Dino Waldren
- Born: July 11, 1991 (age 34) Crockett, California, U.S.
- Height: 6 ft 0 in (1.83 m)
- Weight: 245 lb (17 st 7 lb; 111 kg)
- School: De La Salle High School
- University: Saint Mary's College of California

Rugby union career
- Position: Prop
- Current team: NOLA Gold

Amateur team(s)
- Years: Team / Apps / (Points)
- Blackrock College RFC

Senior career
- Years: Team / Apps / (Points)
- 2017–2018: London Scottish / 15 / (25)
- 2019: San Diego Legion / 5 / (0)
- 2020–: New Orleans Gold / 5 / (10)
- Correct as of 30 December 2020

International career
- Years: Team / Apps / (Points)
- 2016–: United States / 21 / (5)
- Correct as of 10 July 2021

= Dino Waldren =

American rugby union player (born 1991)

Dino Waldren (born July 11, 1991) is an American rugby union player who plays the prop position for NOLA Gold in Major League Rugby (MLR). He also plays for the United States national rugby union team.

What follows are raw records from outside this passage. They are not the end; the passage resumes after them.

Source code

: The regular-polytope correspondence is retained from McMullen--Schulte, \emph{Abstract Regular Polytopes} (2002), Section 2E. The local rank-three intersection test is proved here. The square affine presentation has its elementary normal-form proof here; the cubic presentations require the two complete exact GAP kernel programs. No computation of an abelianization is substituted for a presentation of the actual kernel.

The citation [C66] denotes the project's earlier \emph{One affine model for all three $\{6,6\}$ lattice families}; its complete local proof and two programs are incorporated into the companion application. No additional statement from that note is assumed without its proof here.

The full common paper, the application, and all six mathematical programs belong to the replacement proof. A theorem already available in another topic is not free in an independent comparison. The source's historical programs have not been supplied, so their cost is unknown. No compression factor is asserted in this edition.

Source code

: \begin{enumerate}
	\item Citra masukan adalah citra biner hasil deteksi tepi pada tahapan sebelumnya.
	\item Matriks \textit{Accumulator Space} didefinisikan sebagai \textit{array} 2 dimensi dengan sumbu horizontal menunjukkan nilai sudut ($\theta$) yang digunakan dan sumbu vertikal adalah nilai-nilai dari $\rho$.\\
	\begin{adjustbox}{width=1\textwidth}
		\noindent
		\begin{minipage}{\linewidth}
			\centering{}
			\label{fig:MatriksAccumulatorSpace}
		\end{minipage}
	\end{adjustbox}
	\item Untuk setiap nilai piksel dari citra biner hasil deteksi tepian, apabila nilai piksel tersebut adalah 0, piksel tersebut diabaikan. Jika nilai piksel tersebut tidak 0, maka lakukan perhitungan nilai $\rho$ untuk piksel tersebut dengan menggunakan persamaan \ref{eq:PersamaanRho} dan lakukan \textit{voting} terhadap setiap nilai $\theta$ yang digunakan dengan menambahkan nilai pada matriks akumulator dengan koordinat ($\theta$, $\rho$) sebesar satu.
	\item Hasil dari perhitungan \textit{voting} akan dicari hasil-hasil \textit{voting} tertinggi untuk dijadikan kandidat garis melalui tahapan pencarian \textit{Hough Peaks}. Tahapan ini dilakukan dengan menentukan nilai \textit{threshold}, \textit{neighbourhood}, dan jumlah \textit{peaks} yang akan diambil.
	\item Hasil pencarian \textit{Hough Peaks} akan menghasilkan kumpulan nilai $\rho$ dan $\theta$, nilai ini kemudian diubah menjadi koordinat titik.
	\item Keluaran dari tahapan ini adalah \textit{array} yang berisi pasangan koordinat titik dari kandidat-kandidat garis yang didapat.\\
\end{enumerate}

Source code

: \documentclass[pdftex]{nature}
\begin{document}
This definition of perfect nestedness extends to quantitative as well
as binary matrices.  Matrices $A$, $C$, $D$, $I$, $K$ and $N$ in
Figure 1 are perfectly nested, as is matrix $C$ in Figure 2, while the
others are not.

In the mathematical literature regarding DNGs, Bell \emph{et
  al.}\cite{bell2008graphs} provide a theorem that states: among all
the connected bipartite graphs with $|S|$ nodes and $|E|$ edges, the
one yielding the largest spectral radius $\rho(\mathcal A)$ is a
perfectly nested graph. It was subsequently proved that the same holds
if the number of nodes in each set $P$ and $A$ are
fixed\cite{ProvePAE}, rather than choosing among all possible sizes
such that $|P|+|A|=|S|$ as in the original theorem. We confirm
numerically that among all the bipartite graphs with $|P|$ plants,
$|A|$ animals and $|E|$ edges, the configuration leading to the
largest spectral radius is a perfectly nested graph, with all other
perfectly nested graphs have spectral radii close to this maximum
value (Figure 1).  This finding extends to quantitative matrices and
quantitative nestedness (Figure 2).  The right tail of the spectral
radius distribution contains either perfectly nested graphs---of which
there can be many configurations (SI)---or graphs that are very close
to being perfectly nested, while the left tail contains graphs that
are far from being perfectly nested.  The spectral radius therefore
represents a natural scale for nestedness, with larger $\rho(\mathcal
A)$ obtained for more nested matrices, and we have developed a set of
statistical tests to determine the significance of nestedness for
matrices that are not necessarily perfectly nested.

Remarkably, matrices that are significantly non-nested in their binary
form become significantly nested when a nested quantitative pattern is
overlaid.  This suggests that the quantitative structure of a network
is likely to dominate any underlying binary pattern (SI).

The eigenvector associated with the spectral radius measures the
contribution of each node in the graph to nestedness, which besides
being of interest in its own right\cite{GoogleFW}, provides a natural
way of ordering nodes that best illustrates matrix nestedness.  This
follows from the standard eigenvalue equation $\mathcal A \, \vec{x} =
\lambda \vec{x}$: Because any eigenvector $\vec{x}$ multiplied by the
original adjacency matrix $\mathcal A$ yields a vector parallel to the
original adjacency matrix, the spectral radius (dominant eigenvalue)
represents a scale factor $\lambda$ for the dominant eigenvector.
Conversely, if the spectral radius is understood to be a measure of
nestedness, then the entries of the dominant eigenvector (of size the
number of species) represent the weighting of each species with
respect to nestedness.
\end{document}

He previously played for the London Scottish professional team in the English second division, the RFU Championship.

==Career==
Waldren is from Crockett, California, in the San Francisco Bay Area. He attended De La Salle High School. He played college rugby with the Saint Mary's Gaels in California, and was named as an All-American in 2015 and again in 2016. During autumn 2016, Waldren played for Blackrock College in Dublin, in Division 2A of the All-Ireland League.
Waldren signed with the London Scottish in August 2017 for the 2017–18 season.

==U.S. national team==
Waldren debuted for the U.S. national team during the November 2016 tests under head coach John Mitchell, coming on as a substitute against Romania. Waldren also featured for the U.S. during 2017, playing in both the 2017 Americas Rugby Championship and the June international tests.